- [Input data]:
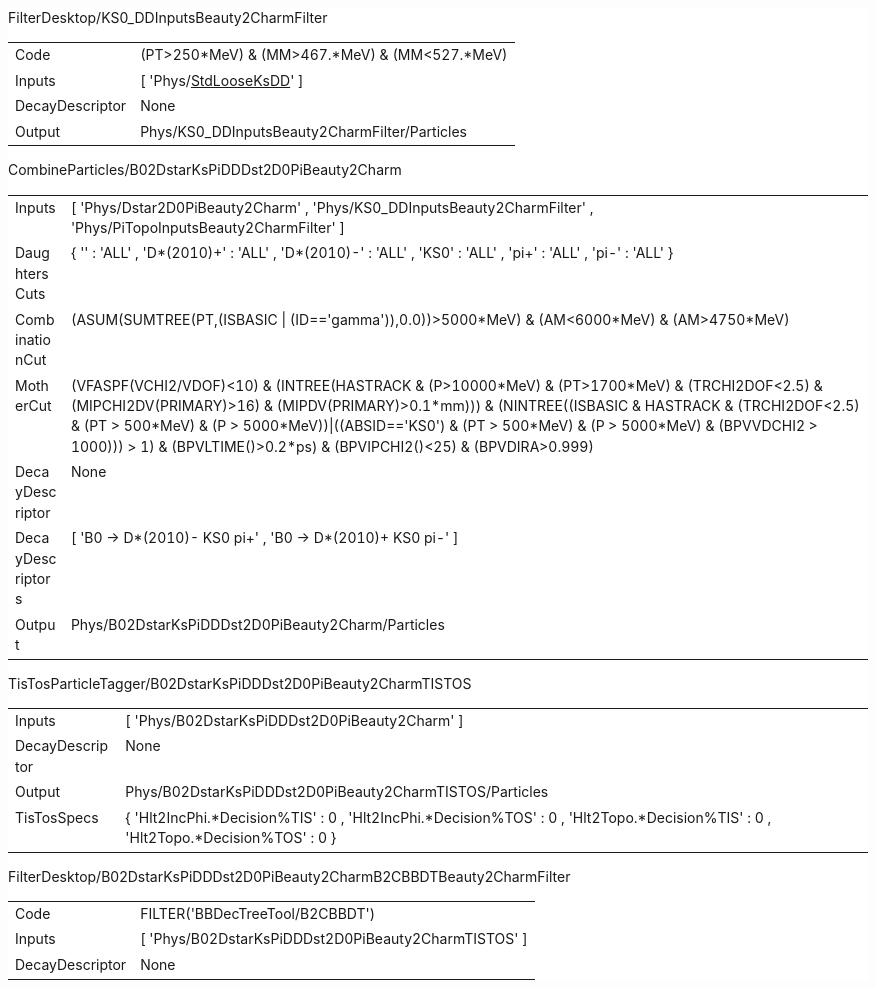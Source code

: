 FilterDesktop/KS0_DDInputsBeauty2CharmFilter

|                 |                                                                           |
|-----------------|---------------------------------------------------------------------------|
| Code            | (PT\>250\*MeV) & (MM\>467.\*MeV) & (MM\<527.\*MeV)                        |
| Inputs          | [ 'Phys/[StdLooseKsDD](./stripping21r1-commonparticles-stdlooseksdd)' ] |
| DecayDescriptor | None                                                                      |
| Output          | Phys/KS0_DDInputsBeauty2CharmFilter/Particles                             |

CombineParticles/B02DstarKsPiDDDst2D0PiBeauty2Charm

|                  |                                                                                                                                                                                                                                                                                                                                                                                                          |
|------------------|----------------------------------------------------------------------------------------------------------------------------------------------------------------------------------------------------------------------------------------------------------------------------------------------------------------------------------------------------------------------------------------------------------|
| Inputs           | [ 'Phys/Dstar2D0PiBeauty2Charm' , 'Phys/KS0_DDInputsBeauty2CharmFilter' , 'Phys/PiTopoInputsBeauty2CharmFilter' ]                                                                                                                                                                                                                                                                                      |
| DaughtersCuts    | { '' : 'ALL' , 'D\*(2010)+' : 'ALL' , 'D\*(2010)-' : 'ALL' , 'KS0' : 'ALL' , 'pi+' : 'ALL' , 'pi-' : 'ALL' }                                                                                                                                                                                                                                                                                             |
| CombinationCut   | (ASUM(SUMTREE(PT,(ISBASIC \| (ID=='gamma')),0.0))\>5000\*MeV) & (AM\<6000\*MeV) & (AM\>4750\*MeV)                                                                                                                                                                                                                                                                                                        |
| MotherCut        | (VFASPF(VCHI2/VDOF)\<10) & (INTREE(HASTRACK & (P\>10000\*MeV) & (PT\>1700\*MeV) & (TRCHI2DOF\<2.5) & (MIPCHI2DV(PRIMARY)\>16) & (MIPDV(PRIMARY)\>0.1\*mm))) & (NINTREE((ISBASIC & HASTRACK & (TRCHI2DOF\<2.5) & (PT \> 500\*MeV) & (P \> 5000\*MeV))\|((ABSID=='KS0') & (PT \> 500\*MeV) & (P \> 5000\*MeV) & (BPVVDCHI2 \> 1000))) \> 1) & (BPVLTIME()\>0.2\*ps) & (BPVIPCHI2()\<25) & (BPVDIRA\>0.999) |
| DecayDescriptor  | None                                                                                                                                                                                                                                                                                                                                                                                                     |
| DecayDescriptors | [ 'B0 -\> D\*(2010)- KS0 pi+' , 'B0 -\> D\*(2010)+ KS0 pi-' ]                                                                                                                                                                                                                                                                                                                                          |
| Output           | Phys/B02DstarKsPiDDDst2D0PiBeauty2Charm/Particles                                                                                                                                                                                                                                                                                                                                                        |

TisTosParticleTagger/B02DstarKsPiDDDst2D0PiBeauty2CharmTISTOS

|                 |                                                                                                                                       |
|-----------------|---------------------------------------------------------------------------------------------------------------------------------------|
| Inputs          | [ 'Phys/B02DstarKsPiDDDst2D0PiBeauty2Charm' ]                                                                                       |
| DecayDescriptor | None                                                                                                                                  |
| Output          | Phys/B02DstarKsPiDDDst2D0PiBeauty2CharmTISTOS/Particles                                                                               |
| TisTosSpecs     | { 'Hlt2IncPhi.\*Decision%TIS' : 0 , 'Hlt2IncPhi.\*Decision%TOS' : 0 , 'Hlt2Topo.\*Decision%TIS' : 0 , 'Hlt2Topo.\*Decision%TOS' : 0 } |

FilterDesktop/B02DstarKsPiDDDst2D0PiBeauty2CharmB2CBBDTBeauty2CharmFilter

|                 |                                                                            |
|-----------------|----------------------------------------------------------------------------|
| Code            | FILTER('BBDecTreeTool/B2CBBDT')                                            |
| Inputs          | [ 'Phys/B02DstarKsPiDDDst2D0PiBeauty2CharmTISTOS' ]                      |
| DecayDescriptor | None                                                                       |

- [What the task asks]: To complete the exercise, return the listing above exactly and omit its pictures.

- [Your solution]:
Source code

: FilterDesktop/KS0_DDInputsBeauty2CharmFilter

|                 |                                                                           |
|-----------------|---------------------------------------------------------------------------|
| Code            | (PT\>250\*MeV) & (MM\>467.\*MeV) & (MM\<527.\*MeV)                        |
| Inputs          | [ 'Phys/[StdLooseKsDD](./stripping21r1-commonparticles-stdlooseksdd)' ] |
| DecayDescriptor | None                                                                      |
| Output          | Phys/KS0_DDInputsBeauty2CharmFilter/Particles                             |

CombineParticles/B02DstarKsPiDDDst2D0PiBeauty2Charm

|                  |                                                                                                                                                                                                                                                                                                                                                                                                          |
|------------------|----------------------------------------------------------------------------------------------------------------------------------------------------------------------------------------------------------------------------------------------------------------------------------------------------------------------------------------------------------------------------------------------------------|
| Inputs           | [ 'Phys/Dstar2D0PiBeauty2Charm' , 'Phys/KS0_DDInputsBeauty2CharmFilter' , 'Phys/PiTopoInputsBeauty2CharmFilter' ]                                                                                                                                                                                                                                                                                      |
| DaughtersCuts    | { '' : 'ALL' , 'D\*(2010)+' : 'ALL' , 'D\*(2010)-' : 'ALL' , 'KS0' : 'ALL' , 'pi+' : 'ALL' , 'pi-' : 'ALL' }                                                                                                                                                                                                                                                                                             |
| CombinationCut   | (ASUM(SUMTREE(PT,(ISBASIC \| (ID=='gamma')),0.0))\>5000\*MeV) & (AM\<6000\*MeV) & (AM\>4750\*MeV)                                                                                                                                                                                                                                                                                                        |
| MotherCut        | (VFASPF(VCHI2/VDOF)\<10) & (INTREE(HASTRACK & (P\>10000\*MeV) & (PT\>1700\*MeV) & (TRCHI2DOF\<2.5) & (MIPCHI2DV(PRIMARY)\>16) & (MIPDV(PRIMARY)\>0.1\*mm))) & (NINTREE((ISBASIC & HASTRACK & (TRCHI2DOF\<2.5) & (PT \> 500\*MeV) & (P \> 5000\*MeV))\|((ABSID=='KS0') & (PT \> 500\*MeV) & (P \> 5000\*MeV) & (BPVVDCHI2 \> 1000))) \> 1) & (BPVLTIME()\>0.2\*ps) & (BPVIPCHI2()\<25) & (BPVDIRA\>0.999) |
| DecayDescriptor  | None                                                                                                                                                                                                                                                                                                                                                                                                     |
| DecayDescriptors | [ 'B0 -\> D\*(2010)- KS0 pi+' , 'B0 -\> D\*(2010)+ KS0 pi-' ]                                                                                                                                                                                                                                                                                                                                          |
| Output           | Phys/B02DstarKsPiDDDst2D0PiBeauty2Charm/Particles                                                                                                                                                                                                                                                                                                                                                        |

TisTosParticleTagger/B02DstarKsPiDDDst2D0PiBeauty2CharmTISTOS

|                 |                                                                                                                                       |
|-----------------|---------------------------------------------------------------------------------------------------------------------------------------|
| Inputs          | [ 'Phys/B02DstarKsPiDDDst2D0PiBeauty2Charm' ]                                                                                       |
| DecayDescriptor | None                                                                                                                                  |
| Output          | Phys/B02DstarKsPiDDDst2D0PiBeauty2CharmTISTOS/Particles                                                                               |
| TisTosSpecs     | { 'Hlt2IncPhi.\*Decision%TIS' : 0 , 'Hlt2IncPhi.\*Decision%TOS' : 0 , 'Hlt2Topo.\*Decision%TIS' : 0 , 'Hlt2Topo.\*Decision%TOS' : 0 } |

FilterDesktop/B02DstarKsPiDDDst2D0PiBeauty2CharmB2CBBDTBeauty2CharmFilter

|                 |                                                                            |
|-----------------|----------------------------------------------------------------------------|
| Code            | FILTER('BBDecTreeTool/B2CBBDT')                                            |
| Inputs          | [ 'Phys/B02DstarKsPiDDDst2D0PiBeauty2CharmTISTOS' ]                      |
| DecayDescriptor | None                                                                       |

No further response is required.